• PROBLEM DESCRIPTION: Once a line is found to contain "SNAPSHOT", copy it out of the listing.

• TASK INPUT:

********************

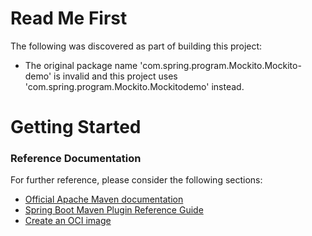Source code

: # Read Me First
The following was discovered as part of building this project:

* The original package name 'com.spring.program.Mockito.Mockito-demo' is invalid and this project uses 'com.spring.program.Mockito.Mockitodemo' instead.

# Getting Started

### Reference Documentation
For further reference, please consider the following sections:

* [Official Apache Maven documentation](https://maven.apache.org/guides/index.html)
* [Spring Boot Maven Plugin Reference Guide](https://docs.spring.io/spring-boot/docs/2.5.0-SNAPSHOT/maven-plugin/reference/html/)
* [Create an OCI image](https://docs.spring.io/spring-boot/docs/2.5.0-SNAPSHOT/maven-plugin/reference/html/#build-image)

********************

• TASK ANSWER:
* [Spring Boot Maven Plugin Reference Guide](https://docs.spring.io/spring-boot/docs/2.5.0-SNAPSHOT/maven-plugin/reference/html/)
* [Create an OCI image](https://docs.spring.io/spring-boot/docs/2.5.0-SNAPSHOT/maven-plugin/reference/html/#build-image)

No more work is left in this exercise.